━━━━━ Input data ━━━━━

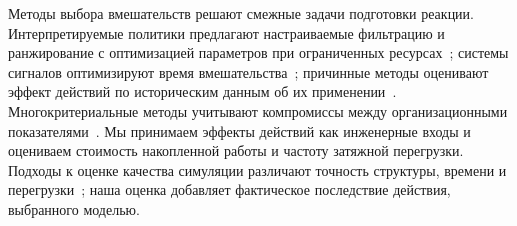 Методы выбора вмешательств решают смежные задачи подготовки реакции. Интерпретируемые политики предлагают настраиваемые фильтрацию и ранжирование с оптимизацией параметров при ограниченных ресурсах~\cite{whitebox}; системы сигналов оптимизируют время вмешательства~\cite{alarms}; причинные методы оценивают эффект действий по историческим данным об их применении~\cite{causal}. Многокритериальные методы учитывают компромиссы между организационными показателями~\cite{multikpi}. Мы принимаем эффекты действий как инженерные входы и оцениваем стоимость накопленной работы и частоту затяжной перегрузки. Подходы к оценке качества симуляции различают точность структуры, времени и перегрузки~\cite{validation}; наша оценка добавляет фактическое последствие действия, выбранного моделью.
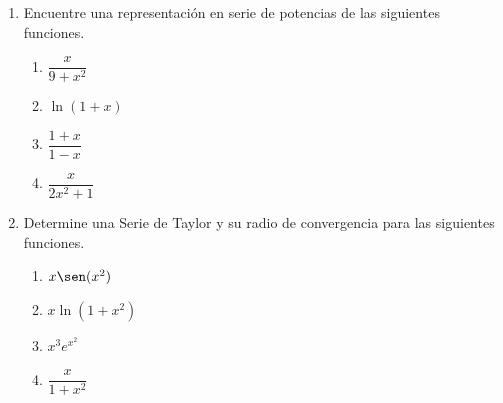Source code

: \documentclass{article}
\begin{document}
\begin{enumerate}
\begin{enumerate}
    \item $\displaystyle\sum_{n=1}^{\infty} \frac{(x-3)^n}{n^n}$
    \item $\displaystyle\sum_{n=1}^{\infty} \frac{(5x-4)^n}{n^3}$
    \item $\displaystyle\sum_{n=0}^{\infty} \frac{(-1)^n}{(2n+1)!}x^n$
  \end{enumerate}
  \vspace{2mm}
  \newpage
  \item Encuentre una representación en serie de potencias de las siguientes funciones.
  \begin{enumerate}
    \item $\dfrac{x}{9+x^2}$
    \item $\ln(1+x)$
    \item $\dfrac{1+x}{1-x}$
    \item $\dfrac{x}{2x^2+1}$
  \end{enumerate}
  \vspace{2mm}
  \item Determine una Serie de Taylor y su radio de convergencia para las siguientes funciones.
    \begin{enumerate}
      \item $x\sen(x^2)$
      \item $x\ln(1+x^2)$
      \item $x^3e^{x^2}$
      \item $\dfrac{x}{1+x^2}$
    \end{enumerate}
\end{enumerate}
\end{document}
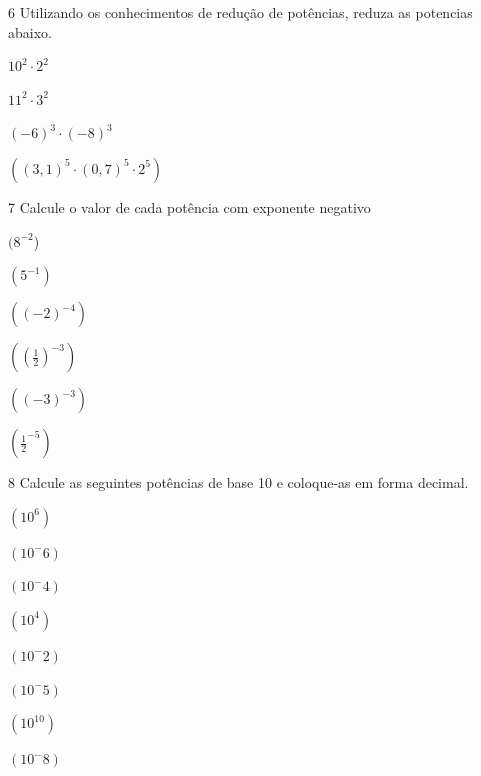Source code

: \num{6} Utilizando os conhecimentos de redução de potências, reduza as
potencias abaixo.

\begin{escolha}[itemsep=0pt]
\item $10^2 \cdot 2^2$  
\item $11^2 \cdot 3^2$  
\item $(-6)^3 \cdot (-8)^3$  
\item $((3,1)^5 \cdot (0,7)^5 \cdot 2^5)$  
\end{escolha}





\num{7} Calcule o valor de cada potência com exponente negativo

\begin{escolha}[itemsep=0pt]
\item $(8^{-2}$) 
\item $(5^{-1})$ 
\item $((-2)^{-4}) $
\item $((\frac{1}{2})^{-3}) $
\item $((-3)^{-3}) $
\item $(\frac{1}{2}^{-5}) $
\end{escolha}


\num{8} Calcule as seguintes potências de base 10 e coloque-as em forma
decimal.

\begin{multicols}{2}
\begin{escolha}[itemsep=0pt]
\item $(10^6)$
\item $(10^-6)$
\item $(10^-4)$
\item $(10^4)$
\item $(10^-2)$
\item $(10 ^-5)$
\item $(10^10)$
\item $(10^-8)$
\end{escolha}
\end{multicols}

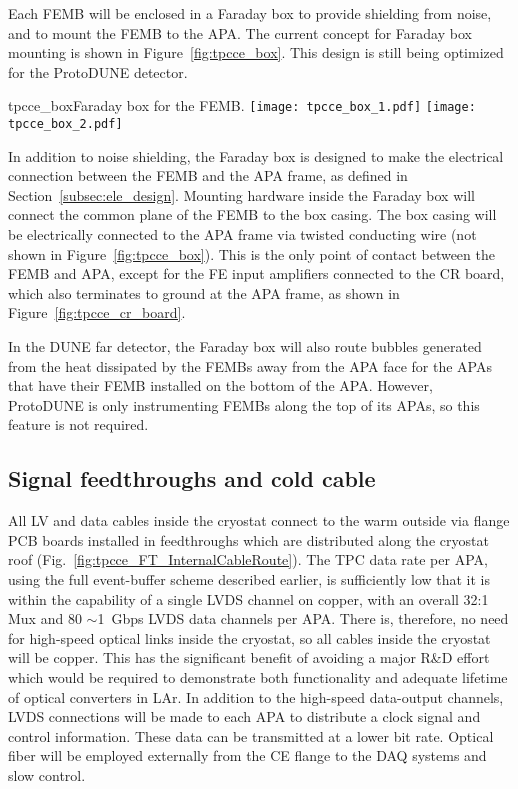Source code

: Each FEMB will be enclosed in a Faraday box to provide shielding from noise, and to mount the FEMB 
to the APA. The current concept for Faraday box mounting is shown in Figure~\ref{fig:tpcce_box}. This
design is still being optimized for the ProtoDUNE detector.

\begin{cdrfigure}{tpcce_box}{Faraday box for the FEMB.}
\texttt{[image: tpcce\_box\_1.pdf]}
\texttt{[image: tpcce\_box\_2.pdf]}
\end{cdrfigure}

In addition to noise shielding, the Faraday box is designed to make the electrical connection 
between the FEMB and the APA frame, as defined in Section~\ref{subsec:ele_design}. Mounting 
hardware inside the Faraday box will connect the common plane of the FEMB to the box casing. The
box casing will be electrically connected to the APA frame via twisted conducting wire (not 
shown in Figure~\ref{fig:tpcce_box}). This is the only point of contact between the FEMB and
APA, except for the FE input amplifiers connected to the CR board, which also terminates to
ground at the APA frame, as shown in Figure~\ref{fig:tpcce_cr_board}.

In the DUNE far detector, the Faraday box will also route bubbles generated from the heat dissipated 
by the FEMBs away from the APA face for the APAs that have their FEMB installed on the bottom of
the APA. However, ProtoDUNE is only instrumenting FEMBs along the top of its APAs, so this feature
is not required.

%
\subsection{Signal feedthroughs and cold cable}
\label{subsec:ce_feedthrough}

All LV and data cables inside the cryostat connect to the warm outside via flange PCB boards installed in feedthroughs
which are distributed along the cryostat roof (Fig.~\ref{fig:tpcce_FT_InternalCableRoute}).
The TPC data rate per APA, using the full event-buffer scheme described earlier,
is sufficiently low that it is within the capability of a single LVDS channel on copper,
with an overall 32:1 Mux and 80 $\sim$1~Gbps LVDS data channels per APA.
There is, therefore, no need for high-speed optical links inside the 
cryostat, so all cables inside the cryostat will be copper.
This has the significant benefit of avoiding a major R\&D effort which would be required to demonstrate
both functionality and adequate lifetime of optical converters in LAr.
In addition to the high-speed data-output channels,
LVDS connections will be made to each APA to distribute a clock signal and control information.
These data can be transmitted at a lower bit rate.
Optical fiber will be employed externally from the CE flange to the DAQ systems and slow control.

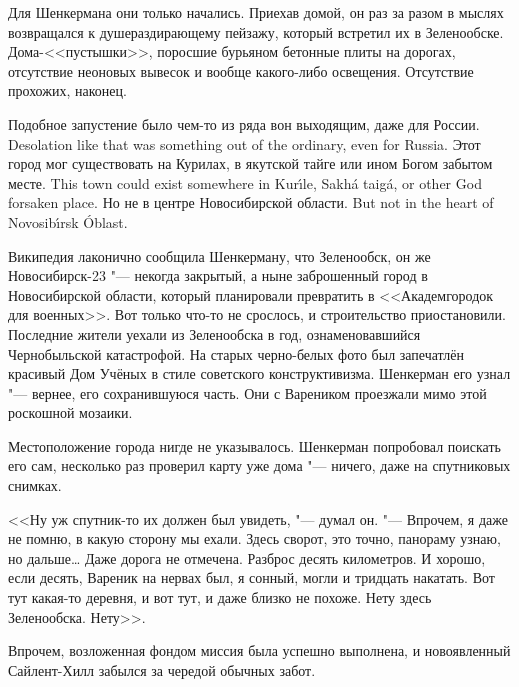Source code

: Для Шенкермана они только начались.
Приехав домой, он раз за разом в мыслях возвращался к душераздирающему пейзажу, который встретил их в Зеленообске.
Дома-<<пустышки>>, поросшие бурьяном бетонные плиты на дорогах, отсутствие неоновых вывесок и вообще какого-либо освещения.
Отсутствие прохожих, наконец.

{Подобное запустение было чем-то из ряда вон выходящим, даже для России.}
{Desolation like that was something out of the ordinary, even for Russia.}
{Этот город мог существовать на Курилах, в якутской тайге или ином Богом забытом месте.}
{This town could exist somewhere in Kur\'{\i}le, Sakh\'a taig\'a, or other God forsaken place.}
{Но не в центре Новосибирской области.}
{But not in the heart of Novosib\'{\i}rsk \'Oblast.}

Википедия лаконично сообщила Шенкерману, что Зеленообск, он же Новосибирск-23 "--- некогда закрытый, а ныне заброшенный город в Новосибирской области, который планировали превратить в <<Академгородок для военных>>.
Вот только что-то не срослось, и строительство приостановили.
Последние жители уехали из Зеленообска в год, ознаменовавшийся Чернобыльской катастрофой.
На старых черно-белых фото был запечатлён красивый Дом Учёных в стиле советского конструктивизма.
Шенкерман его узнал "--- вернее, его сохранившуюся часть.
Они с Вареником проезжали мимо этой роскошной мозаики.

Местоположение города нигде не указывалось.
Шенкерман попробовал поискать его сам, несколько раз проверил карту уже дома "--- ничего, даже на спутниковых снимках.

<<Ну уж спутник-то их должен был увидеть, "--- думал он.
"--- Впрочем, я даже не помню, в какую сторону мы ехали.
Здесь сворот, это точно, панораму узнаю, но дальше\ldots{}
Даже дорога не отмечена.
Разброс десять километров.
И хорошо, если десять, Вареник на нервах был, я сонный, могли и тридцать накатать.
Вот тут какая-то деревня, и вот тут, и даже близко не похоже.
Нету здесь Зеленообска.
Нету>>.

Впрочем, возложенная фондом миссия была успешно выполнена, и новоявленный Сайлент-Хилл забылся за чередой обычных забот.

\chapter{}

\label{Sat_2012_06_02}

\textspace


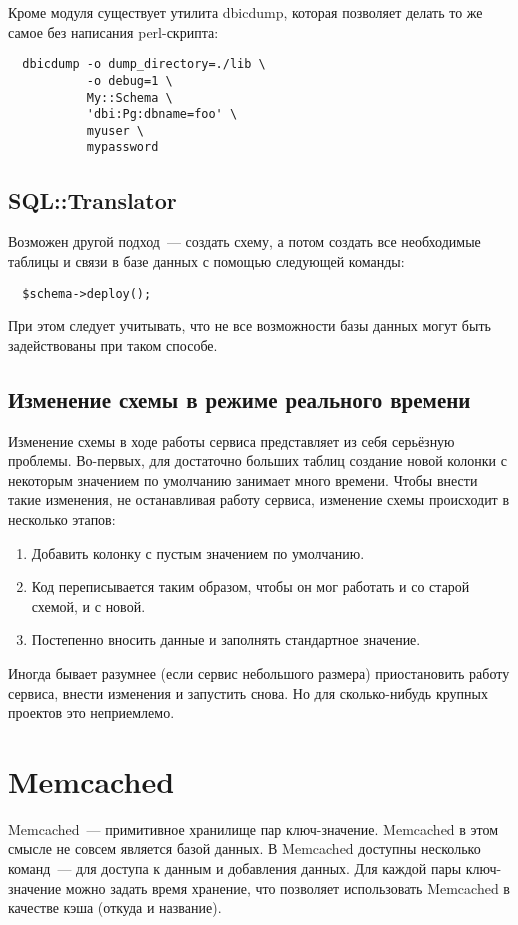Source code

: Кроме модуля существует утилита dbicdump, которая позволяет делать то же самое без написания perl-скрипта:
\begin{verbatim}
  dbicdump -o dump_directory=./lib \
           -o debug=1 \
           My::Schema \
           'dbi:Pg:dbname=foo' \
           myuser \
           mypassword
\end{verbatim}

\subsection{SQL::Translator}
Возможен другой подход~--- создать схему, а потом создать все необходимые таблицы и связи в базе данных с помощью следующей команды:
\begin{verbatim}
  $schema->deploy();
\end{verbatim}
При этом следует учитывать, что не все возможности базы данных могут быть задействованы при таком способе. %

\subsection{Изменение схемы в режиме реального времени} %
Изменение схемы в ходе работы сервиса представляет из себя серьёзную проблемы. Во-первых, для достаточно больших таблиц создание новой колонки с некоторым значением по умолчанию занимает много времени. Чтобы внести такие изменения, не останавливая работу сервиса, изменение схемы происходит в несколько этапов:
\begin{enumerate}[nosep]
  \item Добавить колонку с пустым значением по умолчанию.
  \item Код переписывается таким образом, чтобы он мог работать и со старой схемой, и с новой.
  \item Постепенно вносить данные и заполнять стандартное значение.
\end{enumerate}
Иногда бывает разумнее (если сервис небольшого размера) приостановить работу сервиса, внести изменения и запустить снова. Но для сколько-нибудь крупных проектов это неприемлемо.

\section{Memcached}
Memcached~--- примитивное хранилище пар ключ-значение. Memcached в этом смысле не совсем является базой данных. В Memcached доступны несколько команд~--- для доступа к данным и добавления данных. Для каждой пары ключ-значение можно задать время хранение, что позволяет использовать Memcached в качестве кэша (откуда и название).

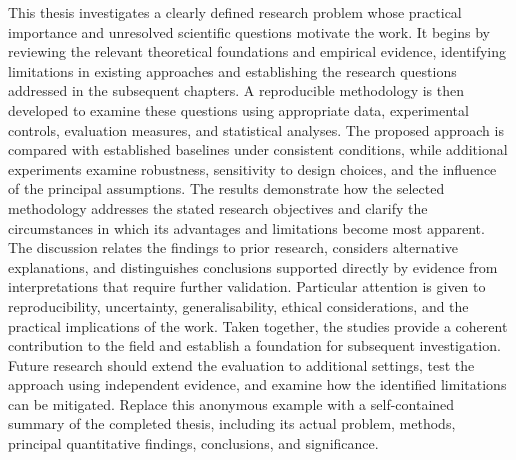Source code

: 
This thesis investigates a clearly defined research problem whose practical importance and unresolved scientific questions motivate the work. It begins by reviewing the relevant theoretical foundations and empirical evidence, identifying limitations in existing approaches and establishing the research questions addressed in the subsequent chapters. A reproducible methodology is then developed to examine these questions using appropriate data, experimental controls, evaluation measures, and statistical analyses. The proposed approach is compared with established baselines under consistent conditions, while additional experiments examine robustness, sensitivity to design choices, and the influence of the principal assumptions. The results demonstrate how the selected methodology addresses the stated research objectives and clarify the circumstances in which its advantages and limitations become most apparent. The discussion relates the findings to prior research, considers alternative explanations, and distinguishes conclusions supported directly by evidence from interpretations that require further validation. Particular attention is given to reproducibility, uncertainty, generalisability, ethical considerations, and the practical implications of the work. Taken together, the studies provide a coherent contribution to the field and establish a foundation for subsequent investigation. Future research should extend the evaluation to additional settings, test the approach using independent evidence, and examine how the identified limitations can be mitigated. Replace this anonymous example with a self-contained summary of the completed thesis, including its actual problem, methods, principal quantitative findings, conclusions, and significance.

━━━━━

Task to carry out → Only lines of the material that contain the word "работу" belong in the answer; copy each one.

Answer to this problem →
Изменение схемы в ходе работы сервиса представляет из себя серьёзную проблемы. Во-первых, для достаточно больших таблиц создание новой колонки с некоторым значением по умолчанию занимает много времени. Чтобы внести такие изменения, не останавливая работу сервиса, изменение схемы происходит в несколько этапов:
Иногда бывает разумнее (если сервис небольшого размера) приостановить работу сервиса, внести изменения и запустить снова. Но для сколько-нибудь крупных проектов это неприемлемо.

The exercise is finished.